**About this exercise**
Task for the records below: please retype exactly and only the lines from the first through the one with "Nejnáročnější operace na~výpočetní", with every picture omitted.

**Dataset entries**

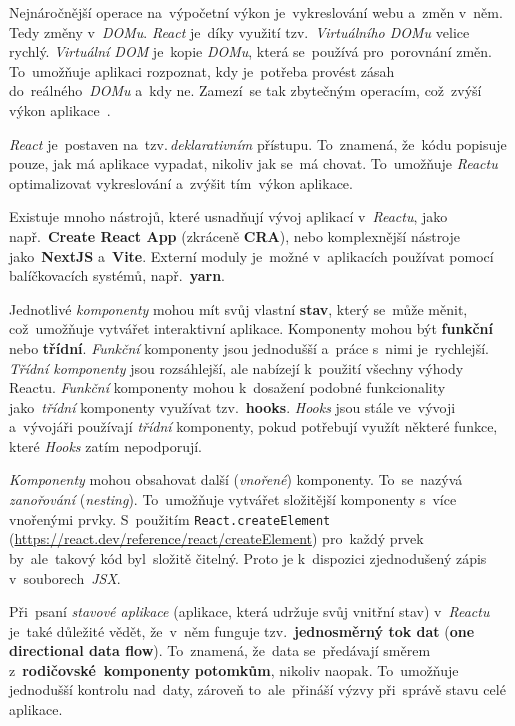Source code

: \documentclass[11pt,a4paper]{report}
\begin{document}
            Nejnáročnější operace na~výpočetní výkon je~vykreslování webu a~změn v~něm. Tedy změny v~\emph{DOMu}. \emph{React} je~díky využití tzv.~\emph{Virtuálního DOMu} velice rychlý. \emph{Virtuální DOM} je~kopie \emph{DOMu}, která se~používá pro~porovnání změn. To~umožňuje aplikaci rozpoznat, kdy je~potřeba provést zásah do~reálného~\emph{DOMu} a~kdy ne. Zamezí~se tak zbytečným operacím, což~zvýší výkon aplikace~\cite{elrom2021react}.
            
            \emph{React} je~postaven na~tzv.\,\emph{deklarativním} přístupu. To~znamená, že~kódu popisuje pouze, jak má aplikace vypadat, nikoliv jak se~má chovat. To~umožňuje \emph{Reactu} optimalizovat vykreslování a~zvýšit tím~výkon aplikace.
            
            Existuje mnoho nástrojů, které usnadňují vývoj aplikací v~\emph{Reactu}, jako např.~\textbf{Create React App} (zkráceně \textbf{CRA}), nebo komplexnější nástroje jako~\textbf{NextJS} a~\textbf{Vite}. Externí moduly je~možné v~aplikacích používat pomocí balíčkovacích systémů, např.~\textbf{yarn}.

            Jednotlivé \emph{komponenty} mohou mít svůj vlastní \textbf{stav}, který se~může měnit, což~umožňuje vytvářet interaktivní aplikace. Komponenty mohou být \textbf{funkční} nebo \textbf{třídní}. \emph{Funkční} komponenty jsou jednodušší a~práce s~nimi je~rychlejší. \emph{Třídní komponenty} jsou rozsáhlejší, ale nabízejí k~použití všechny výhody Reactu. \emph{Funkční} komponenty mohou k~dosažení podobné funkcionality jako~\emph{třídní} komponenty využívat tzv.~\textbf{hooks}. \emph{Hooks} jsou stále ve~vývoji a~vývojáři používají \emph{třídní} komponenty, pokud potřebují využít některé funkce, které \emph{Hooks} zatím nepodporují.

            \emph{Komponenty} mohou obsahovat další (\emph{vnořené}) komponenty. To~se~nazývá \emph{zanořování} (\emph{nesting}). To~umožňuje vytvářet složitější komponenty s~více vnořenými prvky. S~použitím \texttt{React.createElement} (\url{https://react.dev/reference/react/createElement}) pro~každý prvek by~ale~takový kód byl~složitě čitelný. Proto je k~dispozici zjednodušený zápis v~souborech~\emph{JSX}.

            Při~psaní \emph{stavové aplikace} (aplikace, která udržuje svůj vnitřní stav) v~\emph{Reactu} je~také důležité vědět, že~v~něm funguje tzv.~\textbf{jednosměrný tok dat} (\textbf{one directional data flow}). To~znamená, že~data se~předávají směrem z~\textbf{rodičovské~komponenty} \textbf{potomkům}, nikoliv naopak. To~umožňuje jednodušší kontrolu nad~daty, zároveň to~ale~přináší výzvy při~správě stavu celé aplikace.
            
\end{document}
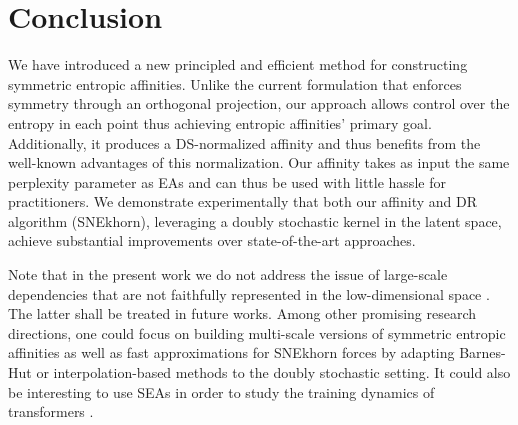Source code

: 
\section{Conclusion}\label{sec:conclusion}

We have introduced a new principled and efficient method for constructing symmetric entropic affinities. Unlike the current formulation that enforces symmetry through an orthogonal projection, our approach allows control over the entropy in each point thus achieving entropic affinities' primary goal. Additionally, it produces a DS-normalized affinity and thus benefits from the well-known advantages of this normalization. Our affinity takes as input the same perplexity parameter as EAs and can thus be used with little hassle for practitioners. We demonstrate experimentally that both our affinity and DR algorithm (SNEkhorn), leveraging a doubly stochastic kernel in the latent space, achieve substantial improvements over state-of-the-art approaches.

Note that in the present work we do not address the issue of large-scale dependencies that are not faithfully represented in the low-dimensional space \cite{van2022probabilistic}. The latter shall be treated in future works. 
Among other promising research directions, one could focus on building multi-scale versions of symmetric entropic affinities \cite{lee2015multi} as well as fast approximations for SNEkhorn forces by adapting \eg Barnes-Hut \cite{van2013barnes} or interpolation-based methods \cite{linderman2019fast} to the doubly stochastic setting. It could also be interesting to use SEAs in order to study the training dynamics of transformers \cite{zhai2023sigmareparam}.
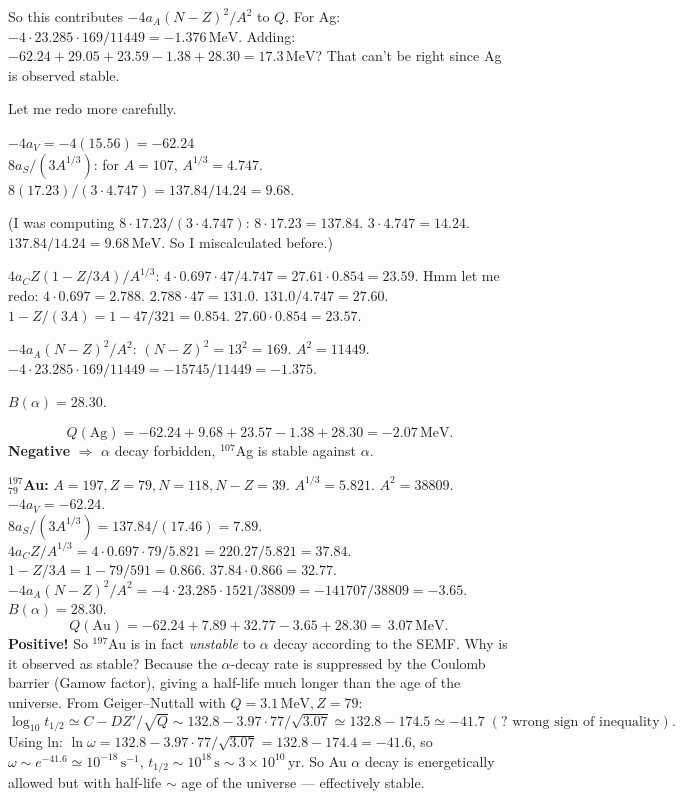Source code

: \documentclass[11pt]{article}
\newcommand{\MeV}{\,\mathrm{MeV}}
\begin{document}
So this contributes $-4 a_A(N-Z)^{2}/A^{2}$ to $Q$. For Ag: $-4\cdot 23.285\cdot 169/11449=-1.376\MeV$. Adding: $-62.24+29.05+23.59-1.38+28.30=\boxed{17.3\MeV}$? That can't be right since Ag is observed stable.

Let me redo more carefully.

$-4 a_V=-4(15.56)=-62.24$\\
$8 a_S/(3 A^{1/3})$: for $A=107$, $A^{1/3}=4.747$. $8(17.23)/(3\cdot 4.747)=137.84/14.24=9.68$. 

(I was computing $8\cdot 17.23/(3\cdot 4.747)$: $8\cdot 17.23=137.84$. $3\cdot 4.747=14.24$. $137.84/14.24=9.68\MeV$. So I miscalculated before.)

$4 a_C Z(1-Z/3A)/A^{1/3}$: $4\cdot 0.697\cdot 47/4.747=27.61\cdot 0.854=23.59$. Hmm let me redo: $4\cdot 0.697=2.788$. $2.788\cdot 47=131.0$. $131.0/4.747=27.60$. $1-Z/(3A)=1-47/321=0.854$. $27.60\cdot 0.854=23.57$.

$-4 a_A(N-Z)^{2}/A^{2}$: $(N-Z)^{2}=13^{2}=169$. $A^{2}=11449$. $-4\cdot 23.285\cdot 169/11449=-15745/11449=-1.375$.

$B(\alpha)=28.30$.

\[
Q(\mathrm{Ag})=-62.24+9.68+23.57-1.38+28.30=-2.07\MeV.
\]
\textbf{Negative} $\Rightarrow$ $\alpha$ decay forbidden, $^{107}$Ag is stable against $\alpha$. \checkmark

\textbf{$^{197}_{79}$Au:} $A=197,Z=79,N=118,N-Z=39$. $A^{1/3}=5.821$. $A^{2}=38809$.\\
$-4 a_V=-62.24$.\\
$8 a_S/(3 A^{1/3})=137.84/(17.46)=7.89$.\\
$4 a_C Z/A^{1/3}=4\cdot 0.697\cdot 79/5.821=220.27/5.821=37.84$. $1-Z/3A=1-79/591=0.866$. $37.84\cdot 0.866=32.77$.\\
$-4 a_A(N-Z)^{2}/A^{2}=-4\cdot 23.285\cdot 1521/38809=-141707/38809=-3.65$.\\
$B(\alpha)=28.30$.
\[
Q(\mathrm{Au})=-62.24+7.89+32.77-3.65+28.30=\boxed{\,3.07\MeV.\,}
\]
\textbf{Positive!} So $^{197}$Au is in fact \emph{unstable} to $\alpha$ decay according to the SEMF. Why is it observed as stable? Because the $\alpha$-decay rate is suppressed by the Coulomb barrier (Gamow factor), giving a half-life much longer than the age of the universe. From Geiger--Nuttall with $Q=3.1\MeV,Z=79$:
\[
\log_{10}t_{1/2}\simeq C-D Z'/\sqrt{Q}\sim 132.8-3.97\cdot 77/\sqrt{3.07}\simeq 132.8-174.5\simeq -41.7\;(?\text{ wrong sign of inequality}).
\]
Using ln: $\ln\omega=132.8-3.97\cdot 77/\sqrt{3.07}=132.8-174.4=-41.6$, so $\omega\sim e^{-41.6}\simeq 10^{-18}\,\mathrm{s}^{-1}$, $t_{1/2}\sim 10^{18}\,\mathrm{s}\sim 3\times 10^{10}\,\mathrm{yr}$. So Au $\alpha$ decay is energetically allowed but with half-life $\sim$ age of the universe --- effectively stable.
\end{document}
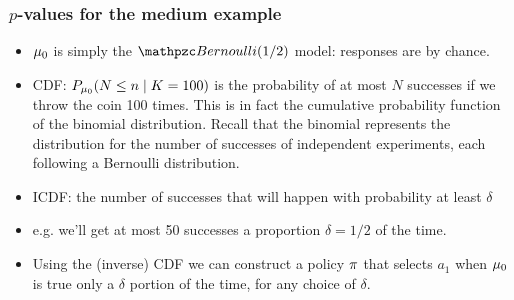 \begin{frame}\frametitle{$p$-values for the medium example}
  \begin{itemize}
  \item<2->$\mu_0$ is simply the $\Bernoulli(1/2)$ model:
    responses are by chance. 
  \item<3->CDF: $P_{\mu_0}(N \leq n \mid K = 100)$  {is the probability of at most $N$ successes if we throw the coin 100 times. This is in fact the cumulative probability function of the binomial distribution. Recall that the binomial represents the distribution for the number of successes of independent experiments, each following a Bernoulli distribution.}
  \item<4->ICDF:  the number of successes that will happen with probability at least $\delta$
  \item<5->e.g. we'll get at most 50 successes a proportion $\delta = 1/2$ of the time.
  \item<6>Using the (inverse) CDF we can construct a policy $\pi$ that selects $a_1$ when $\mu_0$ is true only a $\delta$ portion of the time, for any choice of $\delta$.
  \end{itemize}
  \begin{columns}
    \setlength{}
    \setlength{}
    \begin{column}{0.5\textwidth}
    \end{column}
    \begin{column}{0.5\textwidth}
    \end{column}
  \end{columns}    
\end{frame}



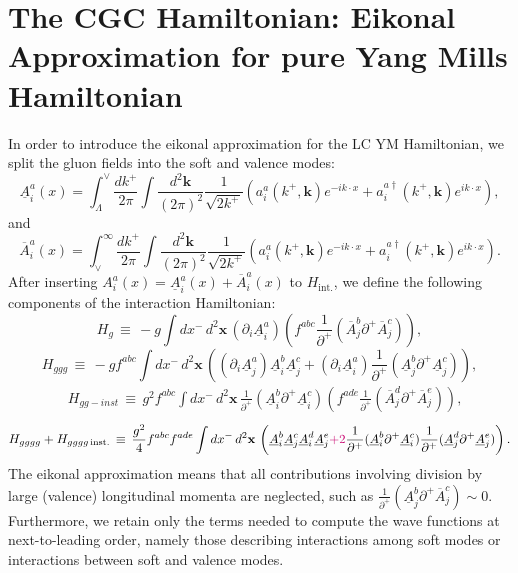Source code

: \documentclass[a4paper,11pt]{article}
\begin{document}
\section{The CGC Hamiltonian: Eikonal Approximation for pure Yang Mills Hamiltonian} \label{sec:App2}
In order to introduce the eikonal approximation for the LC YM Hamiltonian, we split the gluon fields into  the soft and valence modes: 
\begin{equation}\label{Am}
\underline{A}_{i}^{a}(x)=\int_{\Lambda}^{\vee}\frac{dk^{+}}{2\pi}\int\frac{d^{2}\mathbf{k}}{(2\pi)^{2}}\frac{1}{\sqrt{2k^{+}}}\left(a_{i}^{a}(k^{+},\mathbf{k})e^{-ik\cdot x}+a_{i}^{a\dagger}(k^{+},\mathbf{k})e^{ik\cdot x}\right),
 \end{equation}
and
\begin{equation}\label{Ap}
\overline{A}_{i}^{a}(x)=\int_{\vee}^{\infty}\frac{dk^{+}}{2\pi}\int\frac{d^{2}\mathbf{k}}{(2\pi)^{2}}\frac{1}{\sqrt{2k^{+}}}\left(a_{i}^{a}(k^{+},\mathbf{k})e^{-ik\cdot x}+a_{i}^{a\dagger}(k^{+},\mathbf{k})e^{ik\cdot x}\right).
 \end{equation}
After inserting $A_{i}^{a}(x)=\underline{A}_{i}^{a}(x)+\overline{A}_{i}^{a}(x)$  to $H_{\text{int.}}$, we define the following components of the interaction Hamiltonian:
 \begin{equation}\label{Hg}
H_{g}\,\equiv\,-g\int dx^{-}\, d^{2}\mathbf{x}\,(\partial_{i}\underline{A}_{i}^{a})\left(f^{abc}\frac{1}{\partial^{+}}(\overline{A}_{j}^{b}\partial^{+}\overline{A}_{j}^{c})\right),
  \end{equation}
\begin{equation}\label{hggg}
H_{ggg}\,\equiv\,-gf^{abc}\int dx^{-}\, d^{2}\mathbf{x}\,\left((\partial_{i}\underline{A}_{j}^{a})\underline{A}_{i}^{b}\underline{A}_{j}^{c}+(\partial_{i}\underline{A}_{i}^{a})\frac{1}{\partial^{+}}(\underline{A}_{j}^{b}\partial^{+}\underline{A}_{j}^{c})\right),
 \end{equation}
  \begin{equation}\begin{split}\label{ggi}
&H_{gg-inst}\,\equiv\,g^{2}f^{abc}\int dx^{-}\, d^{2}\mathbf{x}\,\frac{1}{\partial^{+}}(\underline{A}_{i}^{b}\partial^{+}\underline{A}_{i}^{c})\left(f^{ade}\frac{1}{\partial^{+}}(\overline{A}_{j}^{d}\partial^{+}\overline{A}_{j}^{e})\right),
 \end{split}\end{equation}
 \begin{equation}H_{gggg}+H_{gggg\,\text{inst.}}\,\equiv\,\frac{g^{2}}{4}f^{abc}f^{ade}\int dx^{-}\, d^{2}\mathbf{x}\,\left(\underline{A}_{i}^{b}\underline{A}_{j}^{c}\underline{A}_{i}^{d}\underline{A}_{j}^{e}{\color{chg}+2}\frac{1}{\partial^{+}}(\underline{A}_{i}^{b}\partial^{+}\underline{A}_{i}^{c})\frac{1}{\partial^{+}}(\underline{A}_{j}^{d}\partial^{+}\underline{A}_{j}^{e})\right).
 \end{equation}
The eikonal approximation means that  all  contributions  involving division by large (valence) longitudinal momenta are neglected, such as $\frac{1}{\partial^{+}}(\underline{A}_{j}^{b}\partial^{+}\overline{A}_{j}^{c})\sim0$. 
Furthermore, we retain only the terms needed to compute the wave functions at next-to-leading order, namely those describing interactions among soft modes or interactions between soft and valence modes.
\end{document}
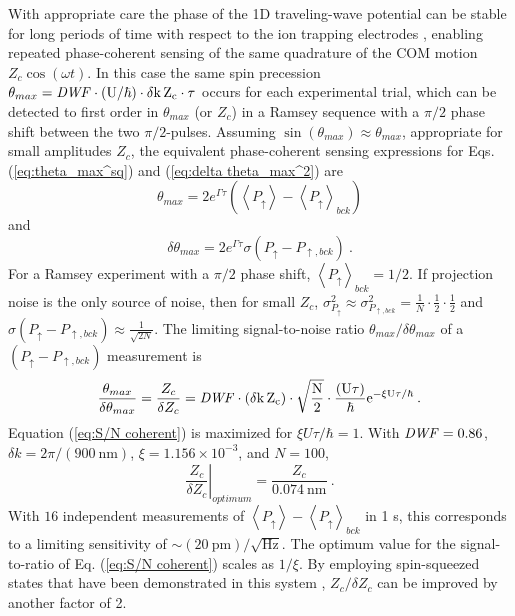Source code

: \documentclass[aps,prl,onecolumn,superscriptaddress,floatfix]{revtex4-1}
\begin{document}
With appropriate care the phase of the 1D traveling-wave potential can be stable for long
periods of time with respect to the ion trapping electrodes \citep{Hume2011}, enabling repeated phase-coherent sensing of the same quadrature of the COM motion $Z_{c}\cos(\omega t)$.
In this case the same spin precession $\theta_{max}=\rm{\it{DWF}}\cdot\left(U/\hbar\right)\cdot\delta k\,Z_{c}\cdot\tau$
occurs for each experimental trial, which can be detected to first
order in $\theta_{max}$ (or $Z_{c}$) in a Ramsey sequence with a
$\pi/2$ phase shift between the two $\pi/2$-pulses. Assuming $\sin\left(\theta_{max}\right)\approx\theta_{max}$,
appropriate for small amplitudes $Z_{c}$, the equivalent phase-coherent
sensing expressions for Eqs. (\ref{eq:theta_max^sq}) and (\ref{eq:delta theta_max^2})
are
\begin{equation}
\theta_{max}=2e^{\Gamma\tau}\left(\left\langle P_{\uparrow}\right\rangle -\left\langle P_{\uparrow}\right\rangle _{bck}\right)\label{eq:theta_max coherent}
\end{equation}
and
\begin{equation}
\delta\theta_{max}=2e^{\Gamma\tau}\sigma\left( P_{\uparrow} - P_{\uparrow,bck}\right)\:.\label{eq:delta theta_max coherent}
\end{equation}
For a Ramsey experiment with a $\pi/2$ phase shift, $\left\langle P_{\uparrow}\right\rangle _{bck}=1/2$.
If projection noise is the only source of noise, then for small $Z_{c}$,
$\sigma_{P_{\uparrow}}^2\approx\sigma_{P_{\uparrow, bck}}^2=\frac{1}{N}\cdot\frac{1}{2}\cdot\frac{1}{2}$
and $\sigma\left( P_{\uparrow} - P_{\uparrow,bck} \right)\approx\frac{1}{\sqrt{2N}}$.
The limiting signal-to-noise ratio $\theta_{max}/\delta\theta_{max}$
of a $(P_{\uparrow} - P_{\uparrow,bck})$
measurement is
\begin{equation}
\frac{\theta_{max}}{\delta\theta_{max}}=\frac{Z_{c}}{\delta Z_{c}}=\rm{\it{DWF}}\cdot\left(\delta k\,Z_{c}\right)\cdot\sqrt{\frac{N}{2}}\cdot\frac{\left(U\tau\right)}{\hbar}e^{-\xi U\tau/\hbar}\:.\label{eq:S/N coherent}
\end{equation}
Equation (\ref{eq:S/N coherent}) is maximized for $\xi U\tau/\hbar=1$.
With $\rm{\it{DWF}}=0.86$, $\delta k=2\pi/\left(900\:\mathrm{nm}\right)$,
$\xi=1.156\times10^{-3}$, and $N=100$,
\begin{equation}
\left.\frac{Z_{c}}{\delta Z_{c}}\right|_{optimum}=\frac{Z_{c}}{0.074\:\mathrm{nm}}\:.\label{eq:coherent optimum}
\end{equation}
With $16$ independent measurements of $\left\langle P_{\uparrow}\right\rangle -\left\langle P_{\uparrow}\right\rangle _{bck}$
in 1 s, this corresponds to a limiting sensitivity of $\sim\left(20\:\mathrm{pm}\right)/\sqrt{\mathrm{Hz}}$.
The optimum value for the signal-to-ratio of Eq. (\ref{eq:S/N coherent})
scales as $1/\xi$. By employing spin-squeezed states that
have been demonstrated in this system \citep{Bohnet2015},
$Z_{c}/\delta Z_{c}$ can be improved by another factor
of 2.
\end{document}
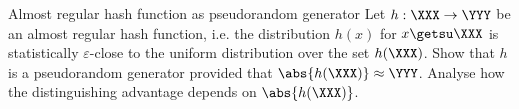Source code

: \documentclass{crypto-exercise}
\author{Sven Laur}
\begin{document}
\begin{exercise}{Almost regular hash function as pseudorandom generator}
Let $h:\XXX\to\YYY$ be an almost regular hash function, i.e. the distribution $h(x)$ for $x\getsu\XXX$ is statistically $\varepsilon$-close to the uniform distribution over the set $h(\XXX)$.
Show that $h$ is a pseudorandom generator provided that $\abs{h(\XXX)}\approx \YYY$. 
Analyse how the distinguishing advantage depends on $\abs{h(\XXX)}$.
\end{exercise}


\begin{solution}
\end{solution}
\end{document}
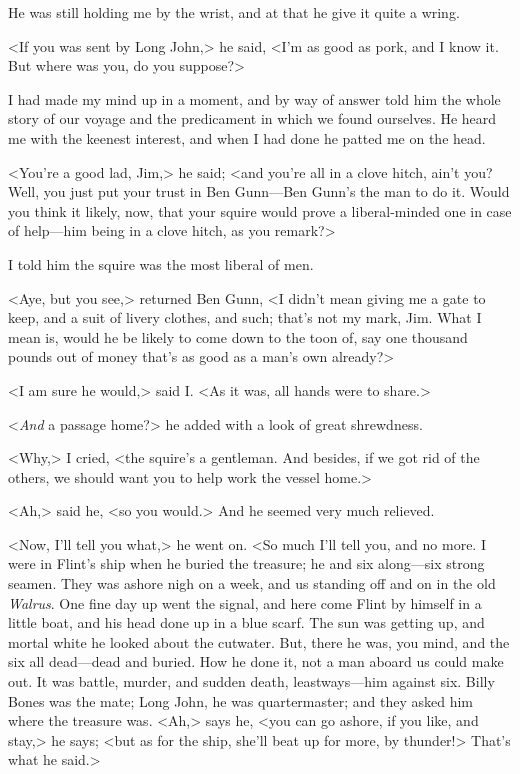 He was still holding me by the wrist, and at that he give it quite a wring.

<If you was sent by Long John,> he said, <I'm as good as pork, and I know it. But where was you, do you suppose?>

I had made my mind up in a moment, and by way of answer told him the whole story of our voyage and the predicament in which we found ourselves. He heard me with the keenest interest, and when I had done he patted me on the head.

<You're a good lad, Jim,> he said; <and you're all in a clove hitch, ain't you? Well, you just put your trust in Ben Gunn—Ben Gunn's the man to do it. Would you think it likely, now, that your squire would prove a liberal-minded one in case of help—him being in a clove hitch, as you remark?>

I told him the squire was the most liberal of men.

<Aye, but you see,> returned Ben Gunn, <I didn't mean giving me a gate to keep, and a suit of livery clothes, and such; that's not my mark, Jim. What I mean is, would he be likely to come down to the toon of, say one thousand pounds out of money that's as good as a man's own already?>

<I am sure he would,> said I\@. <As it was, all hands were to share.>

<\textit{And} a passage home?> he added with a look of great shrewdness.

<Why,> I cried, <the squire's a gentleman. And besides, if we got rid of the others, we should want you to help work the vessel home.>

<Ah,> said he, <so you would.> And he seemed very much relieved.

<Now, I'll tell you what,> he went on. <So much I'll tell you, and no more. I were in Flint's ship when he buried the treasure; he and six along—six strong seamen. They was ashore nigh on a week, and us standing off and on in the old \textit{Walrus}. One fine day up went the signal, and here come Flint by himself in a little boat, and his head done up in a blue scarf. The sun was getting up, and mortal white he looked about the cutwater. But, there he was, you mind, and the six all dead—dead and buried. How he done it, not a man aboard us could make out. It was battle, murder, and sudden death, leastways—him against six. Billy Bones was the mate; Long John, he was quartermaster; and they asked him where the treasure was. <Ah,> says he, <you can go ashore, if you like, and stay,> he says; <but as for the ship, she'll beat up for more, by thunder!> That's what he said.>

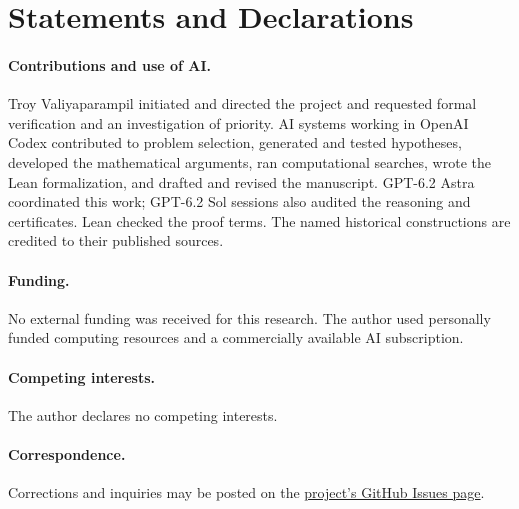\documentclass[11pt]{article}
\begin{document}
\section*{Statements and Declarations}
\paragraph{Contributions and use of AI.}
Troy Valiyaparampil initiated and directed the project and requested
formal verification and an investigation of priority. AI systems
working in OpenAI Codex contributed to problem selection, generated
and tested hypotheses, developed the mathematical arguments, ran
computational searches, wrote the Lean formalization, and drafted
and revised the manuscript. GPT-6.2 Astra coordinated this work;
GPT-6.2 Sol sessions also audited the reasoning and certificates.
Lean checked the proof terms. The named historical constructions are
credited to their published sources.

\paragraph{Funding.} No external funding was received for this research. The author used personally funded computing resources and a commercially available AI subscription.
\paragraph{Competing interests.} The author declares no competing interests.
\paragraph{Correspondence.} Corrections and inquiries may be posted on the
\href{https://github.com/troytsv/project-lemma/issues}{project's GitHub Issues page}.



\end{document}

**Written reply**
Source code

: \documentclass[11pt,a4paper]{report}
\begin{document}
            Nejnáročnější operace na~výpočetní výkon je~vykreslování webu a~změn v~něm. Tedy změny v~\emph{DOMu}. \emph{React} je~díky využití tzv.~\emph{Virtuálního DOMu} velice rychlý. \emph{Virtuální DOM} je~kopie \emph{DOMu}, která se~používá pro~porovnání změn. To~umožňuje aplikaci rozpoznat, kdy je~potřeba provést zásah do~reálného~\emph{DOMu} a~kdy ne. Zamezí~se tak zbytečným operacím, což~zvýší výkon aplikace~\cite{elrom2021react}.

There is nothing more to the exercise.